All N Agent calls go in the SAME assistant message — Claude Code executes them in parallel. Wait for all results before Step 5.

Step 5 — Rank by evidence weight (keep rivals visible per CC-B.5.2-2)

After collecting subagent results, rank hypotheses by:

Verdict (supported > inconclusive > refuted)
Confidence (high > medium > low)
Evidence_for count minus evidence_against count

Identify the prime hypothesis (top-ranked) but DO NOT discard the others. Per FPF CC-B.5.2-2 rivals stay visible in the artifact graph for replay and fallback.

Step 6 — Record as SolutionPortfolio variants

Call:

mcp__haft__haft_solution(
  action="explore",
  problem_ref="<prob-... from Step 2>",
  variants=[
    {
      "title": "<hypothesis 1 short name>",
      "description": "<claim + evidence summary>",
      "weakest_link": "<what would invalidate this even though current evidence supports>",
      "novelty_marker": "<what makes this hypothesis distinct from the others>",
      "stepping_stone": false
    },
    // ... one entry per hypothesis, with the prime one marked as such in description
  ]
)

The kernel returns a SolutionPortfolio ID. Each hypothesis becomes a variant with its evidence trail attached. The operator can verify, supersede, or commission action on any of them.

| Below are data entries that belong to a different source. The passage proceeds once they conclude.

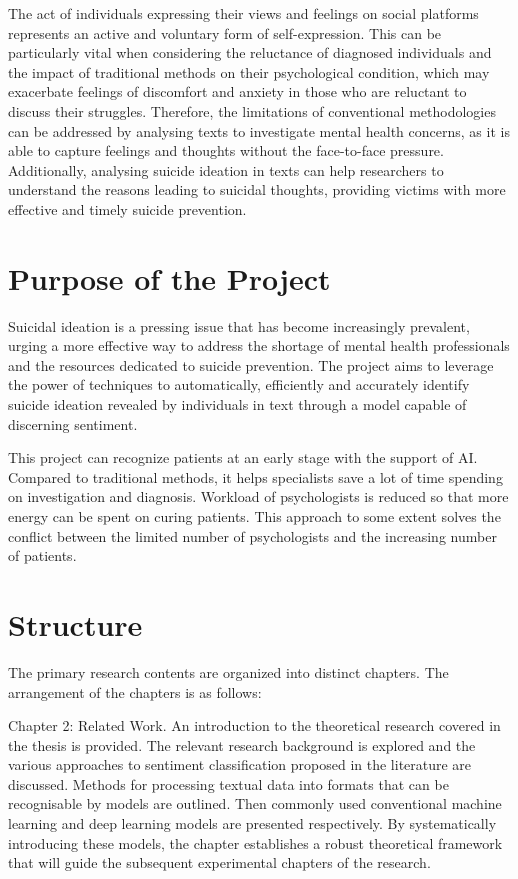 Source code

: \documentclass[ %
                    author={Bocheng Wang},
                supervisor={Dr. Qiang Liu},
                    degree={MSc},
                     title={A Research on Identification of Suicide Ideation in Texts with Multiple Models},
                      type={},
                      year={2024}]{dissertation}
\begin{document}
The act of individuals expressing their views and feelings on social platforms represents an active and voluntary form of self-expression. This can be particularly vital when considering the reluctance of diagnosed individuals and the impact of traditional methods on their psychological condition, which may exacerbate feelings of discomfort and anxiety in those who are reluctant to discuss their struggles. Therefore, the limitations of conventional methodologies can be addressed by analysing texts to investigate mental health concerns, as it is able to capture feelings and thoughts without the face-to-face pressure. Additionally, analysing suicide ideation in texts can help researchers to understand the reasons leading to suicidal thoughts, providing victims with more effective and timely suicide prevention.

\section{Purpose of the Project}
\noindent
Suicidal ideation is a pressing issue that has become increasingly prevalent, urging a more effective way to address the shortage of mental health professionals and the resources dedicated to suicide prevention. The project aims to leverage the power of techniques to automatically, efficiently and accurately identify suicide ideation revealed by individuals in text through a model capable of discerning sentiment.

This project can recognize patients at an early stage with the support of AI. Compared to traditional methods, it helps specialists save a lot of time spending on investigation and diagnosis. Workload of psychologists is reduced so that more energy can be spent on curing patients. This approach to some extent solves the conflict between the limited number of psychologists and the increasing number of patients.

\section{Structure}
\noindent
The primary research contents are organized into distinct chapters. The arrangement of the chapters is as follows:

Chapter 2: Related Work. An introduction to the theoretical research covered in the thesis is provided. The relevant research background is explored and the various approaches to sentiment classification proposed in the literature are discussed. Methods for processing textual data into formats that can be recognisable by models are outlined. Then commonly used conventional machine learning and deep learning models are presented respectively. By systematically introducing these models, the chapter establishes a robust theoretical framework that will guide the subsequent experimental chapters of the research.
\end{document}
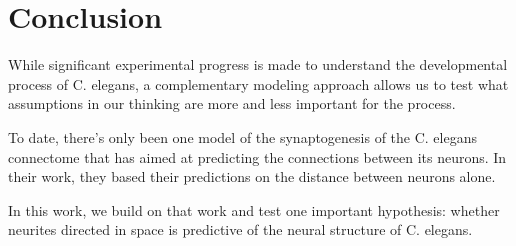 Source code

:\section{Conclusion}

While significant experimental progress is made to understand the developmental process of C. elegans, a complementary modeling approach allows us to test what assumptions in our thinking are more and less important for the process. 

To date, there’s only been one model of the synaptogenesis of the C. elegans connectome that has aimed at predicting the connections between its neurons. In their work, they based their predictions on the distance between neurons alone. 

In this work, we build on that work and test one important hypothesis: whether neurites directed in space is predictive of the neural structure of C. elegans.
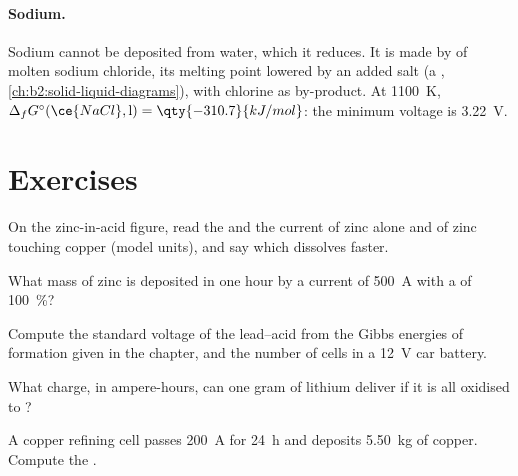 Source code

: \paragraph{Sodium.} Sodium cannot be deposited from water, which it reduces.
It is made by  of molten sodium chloride, its melting point
lowered by an added salt (a , \cref{ch:b2:solid-liquid-diagrams}),
with chlorine as by-product. At \qty{1100}{K}, $\Delta_f G^\circ(\ce{NaCl}, \text{l}) =
\qty{-310.7}{kJ/mol}$: the minimum voltage is \qty{3.22}{V}.

\section{Exercises}

\begin{exercise}[$\star$]\label{exo:b2:batteries-electrolysis:1}
On the zinc-in-acid figure, read the  and the current of zinc
alone and of zinc touching copper (model units), and say which dissolves
faster.
\end{exercise}

\begin{exercise}[$\star$]\label{exo:b2:batteries-electrolysis:2}
What mass of zinc is deposited in one hour by a current of \qty{500}{A} with a
 of 100~\%?
\end{exercise}

\begin{exercise}[$\star$]\label{exo:b2:batteries-electrolysis:3}
Compute the standard voltage of the lead--acid  from the Gibbs
energies of formation given in the chapter, and the number of cells in a
\qty{12}{V} car battery.
\end{exercise}

\begin{exercise}[$\star$]\label{exo:b2:batteries-electrolysis:4}
What charge, in ampere-hours, can one gram of lithium deliver if it is all
oxidised to ?
\end{exercise}

\begin{exercise}[$\star\star$]\label{exo:b2:batteries-electrolysis:5}
A copper refining cell passes \qty{200}{A} for \qty{24}{h} and deposits
\qty{5.50}{kg} of copper. Compute the .
\end{exercise}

Step 7 — Present to operator

Surface to operator:

Prime hypothesis with evidence summary
Rivals visible (per CC-B.5.2-2) with their evidence
Specific next-action recommendation:
- If prime is supported high-confidence → recommend /h-decide to commit to the fix path
- If prime is supported medium → recommend more targeted probes before deciding
- If all hypotheses inconclusive → recommend widening exploration (different hypothesis space) via /h-explore
- If all refuted → recommend re-framing the problem via /h-frame (signal may be misobserved)

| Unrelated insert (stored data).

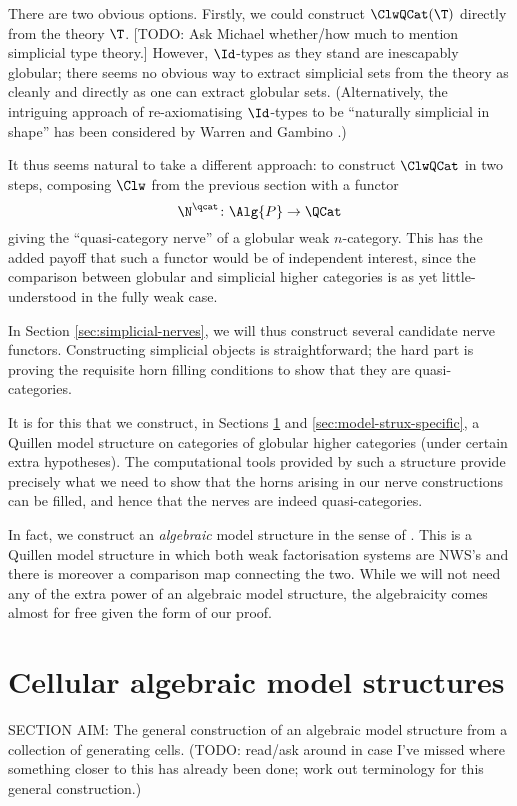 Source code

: There are two obvious options.  Firstly, we could construct $\ClwQCat(\T)$ directly from the theory $\T$.  [TODO: Ask Michael whether/how much to mention simplicial type theory.]  However, $\Id$-types as they stand are inescapably globular; there seems no obvious way to extract simplicial sets from the theory as cleanly and directly as one can extract globular sets.  (Alternatively, the intriguing approach of re-axiomatising $\Id$-types to be ``naturally simplicial in shape'' has been considered by Warren and Gambino \cite{??}.)

It thus seems natural to take a different approach: to construct $\ClwQCat$ in two steps, composing $\Clw$ from the previous section with a functor
$$ \N^\qcat \colon \Alg{P} \to \QCat $$
giving the ``quasi-category nerve'' of a globular weak $n$-category.  This has the added payoff that such a functor would be of independent interest, since the comparison between globular and simplicial higher categories is as yet little-understood in the fully weak case.

\para In Section \ref{sec:simplicial-nerves}, we will thus construct several candidate nerve functors.  Constructing simplicial objects is straightforward; the hard part is proving the requisite horn filling conditions to show that they are quasi-categories.

It is for this that we construct, in Sections \ref{sec:model-strux-general} and \ref{sec:model-strux-specific}, a Quillen model structure on categories of globular higher categories (under certain extra hypotheses).   The computational tools provided by such a structure provide precisely what we need to show that the horns arising in our nerve constructions can be filled, and hence that the nerves are indeed quasi-categories.

In fact, we construct an \emph{algebraic} model structure in the sense of \cite{riehl:alg-mod-strux}.  This is a Quillen model structure in which both weak factorisation systems are NWS's and there is moreover a comparison map connecting the two.  While we will not need any of the extra power of an algebraic model structure, the algebraicity comes almost for free given the form of our proof.

\section{Cellular algebraic model structures} \label{sec:model-strux-general}

SECTION AIM: The general construction of an algebraic model structure from a collection of generating cells.  (TODO: read/ask around in case I've missed where something closer to this has already been done; work out terminology for this general construction.)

Operator decides next step. Do NOT auto-fix; diagnosis stops at root-cause identification.

Re-grounding discipline (FPF A.7). Every hypothesis label (H1, H2, …) and artifact ID (prob-..., sol-...) in your prime / rivals / recommendation summary MUST be paired with its one-line claim. Bare H3 dominates H1 by evidence weight is opaque once context fades; H3 (race condition in retry loop) dominates H1 (cache stale) by evidence weight restores what is actually being compared. Keep IDs for kernel follow-up but never let them stand alone. See CLAUDE.md Critical Reminders for the project-wide rule.

What NOT to do

Do not test hypotheses sequentially in one context — anchoring bias degrades evidence quality.
Do not collapse to one hypothesis prematurely; keep rivals visible per CC-B.5.2-2.
Do not let subagents WRITE or EDIT — they are read-only investigators.
Do not skip the framing step — without a problem record the diagnosis floats.
Do not run the fix yourself; this skill stops at evidence + recommendation.
Do not generate hypotheses that differ only in degree (all cache-related with slight variations).
Do not spawn fewer than 3 hypothesis subagents unless the search space is genuinely binary.

FPF spec references

B.4.1 — Observe → Notice → Stabilize → Route (pre-articulation)
B.5.2 — Abductive four-step micro-cycle
B.5.2.1 — Creative Abduction with NQD (forced diversity)
CC-B.5.2-1, CC-B.5.2-2 — Conformance: rival candidates visible
EXP-01 (abductive loop), EXP-04 (WLNK per variant), EXP-08 (NQD novelty marker)

Look up via mcp__haft__haft_query(action="fpf", query="B.5.2").